INPUT DATA
# # # # # # #

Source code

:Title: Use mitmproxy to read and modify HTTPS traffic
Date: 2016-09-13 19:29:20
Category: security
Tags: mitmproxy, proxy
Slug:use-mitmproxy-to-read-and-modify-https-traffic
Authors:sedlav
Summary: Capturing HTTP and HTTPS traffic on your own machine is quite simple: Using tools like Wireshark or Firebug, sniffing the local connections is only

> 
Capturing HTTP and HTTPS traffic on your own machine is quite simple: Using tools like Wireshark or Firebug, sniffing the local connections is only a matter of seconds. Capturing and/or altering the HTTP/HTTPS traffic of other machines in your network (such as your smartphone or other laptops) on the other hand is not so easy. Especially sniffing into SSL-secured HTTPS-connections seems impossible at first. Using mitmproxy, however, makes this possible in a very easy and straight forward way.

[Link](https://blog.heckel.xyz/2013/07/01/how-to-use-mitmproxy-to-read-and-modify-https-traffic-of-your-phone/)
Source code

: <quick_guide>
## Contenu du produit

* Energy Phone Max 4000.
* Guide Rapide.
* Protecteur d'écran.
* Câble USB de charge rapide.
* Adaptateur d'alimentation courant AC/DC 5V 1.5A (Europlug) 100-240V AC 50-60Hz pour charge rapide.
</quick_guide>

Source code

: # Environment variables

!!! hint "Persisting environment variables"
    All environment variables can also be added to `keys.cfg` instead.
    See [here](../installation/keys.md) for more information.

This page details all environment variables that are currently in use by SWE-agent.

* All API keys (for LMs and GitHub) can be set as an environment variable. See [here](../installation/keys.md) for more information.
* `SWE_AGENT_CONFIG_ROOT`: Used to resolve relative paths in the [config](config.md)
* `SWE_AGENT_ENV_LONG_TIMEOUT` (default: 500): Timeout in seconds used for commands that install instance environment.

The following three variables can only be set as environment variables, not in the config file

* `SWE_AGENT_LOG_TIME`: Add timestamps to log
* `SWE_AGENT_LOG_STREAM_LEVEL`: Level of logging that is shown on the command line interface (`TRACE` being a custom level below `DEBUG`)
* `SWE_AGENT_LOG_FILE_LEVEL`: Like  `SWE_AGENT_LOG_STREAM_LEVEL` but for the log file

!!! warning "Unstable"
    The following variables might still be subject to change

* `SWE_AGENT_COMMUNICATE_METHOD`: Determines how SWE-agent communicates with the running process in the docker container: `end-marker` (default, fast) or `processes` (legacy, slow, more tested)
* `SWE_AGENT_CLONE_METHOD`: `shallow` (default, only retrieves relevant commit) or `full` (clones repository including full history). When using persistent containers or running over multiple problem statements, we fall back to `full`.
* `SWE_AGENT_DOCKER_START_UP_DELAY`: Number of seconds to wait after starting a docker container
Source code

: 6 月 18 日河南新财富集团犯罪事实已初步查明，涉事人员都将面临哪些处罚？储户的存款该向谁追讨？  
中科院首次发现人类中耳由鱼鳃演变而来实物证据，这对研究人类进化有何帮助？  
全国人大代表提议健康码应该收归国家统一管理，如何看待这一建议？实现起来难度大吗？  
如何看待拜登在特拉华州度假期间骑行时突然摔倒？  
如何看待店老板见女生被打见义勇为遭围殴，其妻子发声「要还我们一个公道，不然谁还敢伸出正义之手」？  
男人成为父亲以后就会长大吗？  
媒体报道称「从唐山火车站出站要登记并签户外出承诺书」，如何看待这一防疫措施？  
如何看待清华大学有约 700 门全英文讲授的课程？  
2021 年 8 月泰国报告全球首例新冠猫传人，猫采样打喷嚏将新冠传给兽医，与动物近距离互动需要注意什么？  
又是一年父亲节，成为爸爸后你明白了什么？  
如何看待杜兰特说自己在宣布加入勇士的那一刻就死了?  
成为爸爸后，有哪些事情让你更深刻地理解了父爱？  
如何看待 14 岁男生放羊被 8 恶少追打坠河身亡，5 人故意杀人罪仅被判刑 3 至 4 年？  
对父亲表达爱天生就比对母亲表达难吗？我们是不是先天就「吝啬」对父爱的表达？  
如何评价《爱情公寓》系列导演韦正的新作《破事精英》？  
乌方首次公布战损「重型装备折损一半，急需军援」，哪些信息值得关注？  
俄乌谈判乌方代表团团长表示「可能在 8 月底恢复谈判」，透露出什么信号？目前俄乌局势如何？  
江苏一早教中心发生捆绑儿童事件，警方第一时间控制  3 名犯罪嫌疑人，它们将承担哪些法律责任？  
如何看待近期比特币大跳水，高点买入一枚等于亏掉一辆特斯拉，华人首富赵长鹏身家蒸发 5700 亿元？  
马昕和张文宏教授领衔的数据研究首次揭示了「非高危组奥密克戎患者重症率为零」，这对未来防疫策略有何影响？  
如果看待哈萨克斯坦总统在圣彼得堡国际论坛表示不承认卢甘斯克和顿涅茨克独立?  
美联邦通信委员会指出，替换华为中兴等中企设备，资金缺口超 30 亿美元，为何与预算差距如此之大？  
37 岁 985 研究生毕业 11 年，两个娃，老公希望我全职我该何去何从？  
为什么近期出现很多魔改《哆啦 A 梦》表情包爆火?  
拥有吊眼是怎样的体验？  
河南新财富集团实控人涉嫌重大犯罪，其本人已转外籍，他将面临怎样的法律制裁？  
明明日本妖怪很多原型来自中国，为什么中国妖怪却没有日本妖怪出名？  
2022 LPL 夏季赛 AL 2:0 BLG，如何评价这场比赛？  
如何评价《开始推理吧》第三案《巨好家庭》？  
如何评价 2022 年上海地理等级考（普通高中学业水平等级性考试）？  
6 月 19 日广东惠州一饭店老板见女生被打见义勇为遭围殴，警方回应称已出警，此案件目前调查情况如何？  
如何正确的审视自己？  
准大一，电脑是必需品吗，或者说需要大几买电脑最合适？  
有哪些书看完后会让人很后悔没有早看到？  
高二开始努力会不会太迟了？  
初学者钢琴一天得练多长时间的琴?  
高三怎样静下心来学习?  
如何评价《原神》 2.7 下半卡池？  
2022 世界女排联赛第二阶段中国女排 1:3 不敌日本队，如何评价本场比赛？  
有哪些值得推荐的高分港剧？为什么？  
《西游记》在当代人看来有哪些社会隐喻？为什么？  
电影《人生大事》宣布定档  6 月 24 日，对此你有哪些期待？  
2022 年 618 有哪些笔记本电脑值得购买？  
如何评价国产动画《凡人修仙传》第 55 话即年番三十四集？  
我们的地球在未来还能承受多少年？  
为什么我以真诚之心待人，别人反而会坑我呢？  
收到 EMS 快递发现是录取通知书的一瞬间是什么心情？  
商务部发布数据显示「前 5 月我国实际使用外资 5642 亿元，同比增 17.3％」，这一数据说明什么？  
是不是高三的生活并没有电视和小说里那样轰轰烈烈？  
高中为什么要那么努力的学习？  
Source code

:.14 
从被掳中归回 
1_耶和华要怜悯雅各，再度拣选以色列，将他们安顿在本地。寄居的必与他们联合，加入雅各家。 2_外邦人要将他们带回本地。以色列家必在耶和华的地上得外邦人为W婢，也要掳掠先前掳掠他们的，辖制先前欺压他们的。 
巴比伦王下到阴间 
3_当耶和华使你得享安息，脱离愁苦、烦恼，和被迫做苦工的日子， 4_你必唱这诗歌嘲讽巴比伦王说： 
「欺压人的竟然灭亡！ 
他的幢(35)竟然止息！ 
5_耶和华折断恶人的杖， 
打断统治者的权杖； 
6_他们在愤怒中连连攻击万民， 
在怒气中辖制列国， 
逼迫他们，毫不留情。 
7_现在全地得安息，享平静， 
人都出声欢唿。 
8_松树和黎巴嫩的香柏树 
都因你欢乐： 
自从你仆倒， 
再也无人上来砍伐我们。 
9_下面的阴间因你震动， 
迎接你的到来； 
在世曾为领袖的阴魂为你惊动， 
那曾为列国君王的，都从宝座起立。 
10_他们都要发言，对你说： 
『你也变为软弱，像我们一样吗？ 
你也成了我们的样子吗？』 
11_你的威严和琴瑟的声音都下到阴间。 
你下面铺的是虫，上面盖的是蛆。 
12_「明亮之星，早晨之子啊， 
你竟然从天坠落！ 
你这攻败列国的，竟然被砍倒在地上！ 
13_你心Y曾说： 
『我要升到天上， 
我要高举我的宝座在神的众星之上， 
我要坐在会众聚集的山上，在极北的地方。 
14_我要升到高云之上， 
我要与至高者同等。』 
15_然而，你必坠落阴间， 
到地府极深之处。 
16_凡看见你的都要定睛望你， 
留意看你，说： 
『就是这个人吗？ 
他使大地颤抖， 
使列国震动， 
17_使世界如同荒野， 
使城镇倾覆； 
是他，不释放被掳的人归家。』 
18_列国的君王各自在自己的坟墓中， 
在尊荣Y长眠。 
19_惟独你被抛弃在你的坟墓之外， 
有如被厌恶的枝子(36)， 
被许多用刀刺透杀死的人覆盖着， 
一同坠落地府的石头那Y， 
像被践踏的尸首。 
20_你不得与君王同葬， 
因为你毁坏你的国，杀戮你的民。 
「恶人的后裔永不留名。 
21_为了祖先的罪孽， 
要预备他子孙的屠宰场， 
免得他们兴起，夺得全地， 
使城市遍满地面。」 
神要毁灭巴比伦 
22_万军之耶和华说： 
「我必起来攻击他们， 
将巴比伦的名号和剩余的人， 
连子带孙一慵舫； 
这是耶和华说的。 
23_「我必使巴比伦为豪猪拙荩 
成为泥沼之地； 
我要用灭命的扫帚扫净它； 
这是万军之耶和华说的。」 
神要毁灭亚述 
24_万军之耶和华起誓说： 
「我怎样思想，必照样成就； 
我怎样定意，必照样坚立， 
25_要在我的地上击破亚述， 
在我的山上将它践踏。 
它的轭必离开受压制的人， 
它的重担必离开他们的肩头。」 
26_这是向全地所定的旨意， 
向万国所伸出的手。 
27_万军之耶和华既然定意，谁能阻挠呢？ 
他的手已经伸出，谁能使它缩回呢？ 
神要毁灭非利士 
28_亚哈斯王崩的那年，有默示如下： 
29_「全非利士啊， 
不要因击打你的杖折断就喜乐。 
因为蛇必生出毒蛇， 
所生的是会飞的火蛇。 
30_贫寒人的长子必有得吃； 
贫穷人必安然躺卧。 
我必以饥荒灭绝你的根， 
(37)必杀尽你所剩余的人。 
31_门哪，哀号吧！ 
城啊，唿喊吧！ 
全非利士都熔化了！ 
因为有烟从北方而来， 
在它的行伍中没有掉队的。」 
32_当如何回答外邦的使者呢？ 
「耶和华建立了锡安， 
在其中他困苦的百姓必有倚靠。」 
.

# # # # # # #

BRIEF
Could you find every line in the records above that contains the word "installation" and copy it?

ANSWER SECTION
    See [here](../installation/keys.md) for more information.
* All API keys (for LMs and GitHub) can be set as an environment variable. See [here](../installation/keys.md) for more information.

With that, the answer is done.